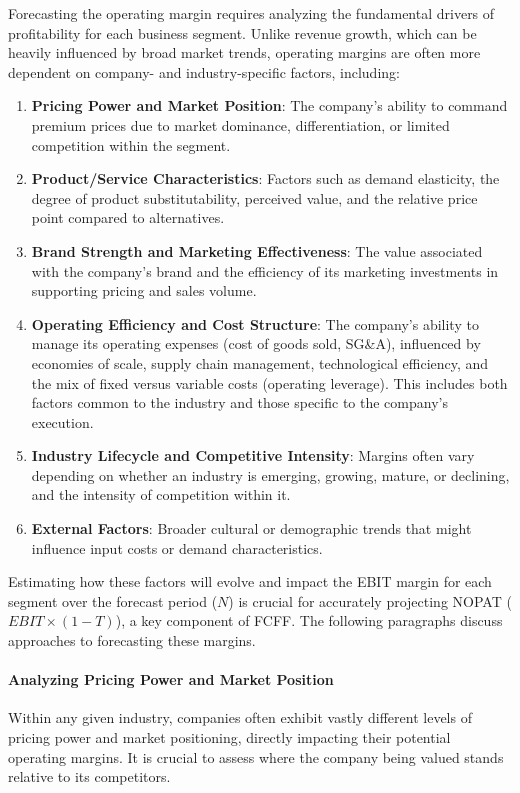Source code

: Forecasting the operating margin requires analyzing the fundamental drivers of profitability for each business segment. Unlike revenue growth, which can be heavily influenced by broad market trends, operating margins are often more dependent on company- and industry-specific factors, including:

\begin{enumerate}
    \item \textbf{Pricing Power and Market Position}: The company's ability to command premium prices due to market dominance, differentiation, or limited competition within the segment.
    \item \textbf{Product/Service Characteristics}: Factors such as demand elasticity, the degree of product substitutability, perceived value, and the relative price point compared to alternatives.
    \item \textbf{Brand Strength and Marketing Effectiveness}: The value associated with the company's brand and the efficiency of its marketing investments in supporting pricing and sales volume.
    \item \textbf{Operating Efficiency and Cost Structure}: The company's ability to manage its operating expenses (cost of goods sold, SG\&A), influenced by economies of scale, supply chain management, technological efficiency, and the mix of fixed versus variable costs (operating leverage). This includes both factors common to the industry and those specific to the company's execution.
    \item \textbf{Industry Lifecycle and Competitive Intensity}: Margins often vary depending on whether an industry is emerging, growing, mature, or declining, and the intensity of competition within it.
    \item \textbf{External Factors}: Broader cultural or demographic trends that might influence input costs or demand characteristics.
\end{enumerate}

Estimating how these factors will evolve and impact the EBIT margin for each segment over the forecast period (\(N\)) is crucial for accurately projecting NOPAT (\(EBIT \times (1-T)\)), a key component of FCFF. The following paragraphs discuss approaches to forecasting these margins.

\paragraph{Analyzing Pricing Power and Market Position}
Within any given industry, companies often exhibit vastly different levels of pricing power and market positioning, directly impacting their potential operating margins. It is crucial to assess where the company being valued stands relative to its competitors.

==

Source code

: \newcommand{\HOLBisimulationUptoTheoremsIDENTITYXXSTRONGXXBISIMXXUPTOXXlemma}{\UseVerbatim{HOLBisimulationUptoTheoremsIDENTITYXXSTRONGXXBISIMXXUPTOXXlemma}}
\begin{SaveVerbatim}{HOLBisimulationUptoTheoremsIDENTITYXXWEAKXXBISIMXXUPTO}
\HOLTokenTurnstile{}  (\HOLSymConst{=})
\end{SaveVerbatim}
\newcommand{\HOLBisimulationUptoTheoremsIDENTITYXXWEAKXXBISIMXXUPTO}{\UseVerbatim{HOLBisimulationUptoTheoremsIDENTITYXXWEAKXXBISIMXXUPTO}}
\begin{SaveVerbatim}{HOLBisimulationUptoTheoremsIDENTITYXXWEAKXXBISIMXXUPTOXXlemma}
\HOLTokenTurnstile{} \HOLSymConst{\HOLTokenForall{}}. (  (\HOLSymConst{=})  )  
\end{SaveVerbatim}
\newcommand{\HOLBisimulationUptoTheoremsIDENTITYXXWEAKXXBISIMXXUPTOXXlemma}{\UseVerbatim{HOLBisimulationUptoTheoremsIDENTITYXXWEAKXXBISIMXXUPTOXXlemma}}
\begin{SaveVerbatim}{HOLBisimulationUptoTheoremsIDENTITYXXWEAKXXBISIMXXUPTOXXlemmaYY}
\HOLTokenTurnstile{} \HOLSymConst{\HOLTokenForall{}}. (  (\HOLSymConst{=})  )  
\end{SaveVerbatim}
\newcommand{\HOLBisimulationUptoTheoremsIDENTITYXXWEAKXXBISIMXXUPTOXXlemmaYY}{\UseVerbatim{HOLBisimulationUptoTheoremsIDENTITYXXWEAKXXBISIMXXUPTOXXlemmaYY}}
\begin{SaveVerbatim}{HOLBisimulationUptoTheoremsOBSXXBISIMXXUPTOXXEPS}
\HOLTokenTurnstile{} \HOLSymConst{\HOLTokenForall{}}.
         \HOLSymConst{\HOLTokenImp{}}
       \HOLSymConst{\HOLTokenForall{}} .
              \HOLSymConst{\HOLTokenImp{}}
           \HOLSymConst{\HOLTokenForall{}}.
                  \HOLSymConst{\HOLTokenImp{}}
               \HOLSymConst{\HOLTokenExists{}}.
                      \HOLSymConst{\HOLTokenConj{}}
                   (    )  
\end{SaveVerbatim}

* * *

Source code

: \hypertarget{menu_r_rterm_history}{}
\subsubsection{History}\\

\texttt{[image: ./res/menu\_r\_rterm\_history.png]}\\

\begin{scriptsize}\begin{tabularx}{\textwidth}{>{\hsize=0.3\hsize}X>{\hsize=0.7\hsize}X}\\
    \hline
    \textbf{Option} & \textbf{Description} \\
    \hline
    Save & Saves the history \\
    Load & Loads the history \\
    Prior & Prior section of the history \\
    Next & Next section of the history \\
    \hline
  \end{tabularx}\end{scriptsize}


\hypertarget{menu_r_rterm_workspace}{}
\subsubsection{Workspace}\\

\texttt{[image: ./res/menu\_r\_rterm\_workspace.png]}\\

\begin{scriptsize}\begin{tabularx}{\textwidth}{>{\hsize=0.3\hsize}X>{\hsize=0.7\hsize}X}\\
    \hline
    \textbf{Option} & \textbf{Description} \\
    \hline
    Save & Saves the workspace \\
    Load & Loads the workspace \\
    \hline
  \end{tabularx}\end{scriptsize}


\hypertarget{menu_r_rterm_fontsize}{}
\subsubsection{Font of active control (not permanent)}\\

## HOW TO COMPLETE THIS TASK:
Count each line above with "often"; write only the number.

## OUTPUT FOR THIS TASK:
3